*** GIVEN ENTRIES ***

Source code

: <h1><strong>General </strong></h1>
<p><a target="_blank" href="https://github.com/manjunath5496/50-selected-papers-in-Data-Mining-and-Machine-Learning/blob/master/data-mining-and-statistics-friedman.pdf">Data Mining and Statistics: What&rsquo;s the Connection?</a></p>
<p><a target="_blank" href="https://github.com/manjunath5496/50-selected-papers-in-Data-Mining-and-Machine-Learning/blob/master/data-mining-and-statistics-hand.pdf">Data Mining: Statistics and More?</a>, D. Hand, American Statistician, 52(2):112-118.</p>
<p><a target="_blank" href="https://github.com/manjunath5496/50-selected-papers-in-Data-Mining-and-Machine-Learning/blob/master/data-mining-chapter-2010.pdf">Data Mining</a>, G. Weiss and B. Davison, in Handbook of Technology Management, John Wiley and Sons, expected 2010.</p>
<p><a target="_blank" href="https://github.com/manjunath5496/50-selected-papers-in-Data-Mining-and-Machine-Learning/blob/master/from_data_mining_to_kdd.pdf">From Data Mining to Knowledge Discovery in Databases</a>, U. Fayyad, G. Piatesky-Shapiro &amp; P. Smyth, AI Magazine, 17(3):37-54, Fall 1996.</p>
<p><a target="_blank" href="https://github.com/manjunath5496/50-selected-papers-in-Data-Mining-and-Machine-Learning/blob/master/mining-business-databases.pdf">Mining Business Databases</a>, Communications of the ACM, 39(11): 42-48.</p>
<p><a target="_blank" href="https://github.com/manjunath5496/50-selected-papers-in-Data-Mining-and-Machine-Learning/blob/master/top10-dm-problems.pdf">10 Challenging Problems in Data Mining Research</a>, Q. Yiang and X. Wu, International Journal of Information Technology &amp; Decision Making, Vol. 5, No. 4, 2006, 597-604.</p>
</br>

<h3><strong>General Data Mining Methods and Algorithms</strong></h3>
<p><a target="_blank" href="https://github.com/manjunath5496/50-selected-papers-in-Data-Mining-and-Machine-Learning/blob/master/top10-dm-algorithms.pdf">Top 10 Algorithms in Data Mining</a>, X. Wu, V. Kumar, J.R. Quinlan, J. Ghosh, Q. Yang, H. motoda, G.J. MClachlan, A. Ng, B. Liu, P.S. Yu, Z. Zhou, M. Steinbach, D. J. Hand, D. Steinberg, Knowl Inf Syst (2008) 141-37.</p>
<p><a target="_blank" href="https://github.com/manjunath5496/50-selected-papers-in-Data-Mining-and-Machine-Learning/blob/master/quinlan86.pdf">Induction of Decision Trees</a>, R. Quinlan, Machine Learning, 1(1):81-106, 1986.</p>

*** End of GIVEN ENTRIES ***

EXERCISE AIM
The full listing above is to be retyped exactly.

ANSWER TO THIS EXERCISE
Source code

: <h1><strong>General </strong></h1>
<p><a target="_blank" href="https://github.com/manjunath5496/50-selected-papers-in-Data-Mining-and-Machine-Learning/blob/master/data-mining-and-statistics-friedman.pdf">Data Mining and Statistics: What&rsquo;s the Connection?</a></p>
<p><a target="_blank" href="https://github.com/manjunath5496/50-selected-papers-in-Data-Mining-and-Machine-Learning/blob/master/data-mining-and-statistics-hand.pdf">Data Mining: Statistics and More?</a>, D. Hand, American Statistician, 52(2):112-118.</p>
<p><a target="_blank" href="https://github.com/manjunath5496/50-selected-papers-in-Data-Mining-and-Machine-Learning/blob/master/data-mining-chapter-2010.pdf">Data Mining</a>, G. Weiss and B. Davison, in Handbook of Technology Management, John Wiley and Sons, expected 2010.</p>
<p><a target="_blank" href="https://github.com/manjunath5496/50-selected-papers-in-Data-Mining-and-Machine-Learning/blob/master/from_data_mining_to_kdd.pdf">From Data Mining to Knowledge Discovery in Databases</a>, U. Fayyad, G. Piatesky-Shapiro &amp; P. Smyth, AI Magazine, 17(3):37-54, Fall 1996.</p>
<p><a target="_blank" href="https://github.com/manjunath5496/50-selected-papers-in-Data-Mining-and-Machine-Learning/blob/master/mining-business-databases.pdf">Mining Business Databases</a>, Communications of the ACM, 39(11): 42-48.</p>
<p><a target="_blank" href="https://github.com/manjunath5496/50-selected-papers-in-Data-Mining-and-Machine-Learning/blob/master/top10-dm-problems.pdf">10 Challenging Problems in Data Mining Research</a>, Q. Yiang and X. Wu, International Journal of Information Technology &amp; Decision Making, Vol. 5, No. 4, 2006, 597-604.</p>
</br>

<h3><strong>General Data Mining Methods and Algorithms</strong></h3>
<p><a target="_blank" href="https://github.com/manjunath5496/50-selected-papers-in-Data-Mining-and-Machine-Learning/blob/master/top10-dm-algorithms.pdf">Top 10 Algorithms in Data Mining</a>, X. Wu, V. Kumar, J.R. Quinlan, J. Ghosh, Q. Yang, H. motoda, G.J. MClachlan, A. Ng, B. Liu, P.S. Yu, Z. Zhou, M. Steinbach, D. J. Hand, D. Steinberg, Knowl Inf Syst (2008) 141-37.</p>
<p><a target="_blank" href="https://github.com/manjunath5496/50-selected-papers-in-Data-Mining-and-Machine-Learning/blob/master/quinlan86.pdf">Induction of Decision Trees</a>, R. Quinlan, Machine Learning, 1(1):81-106, 1986.</p>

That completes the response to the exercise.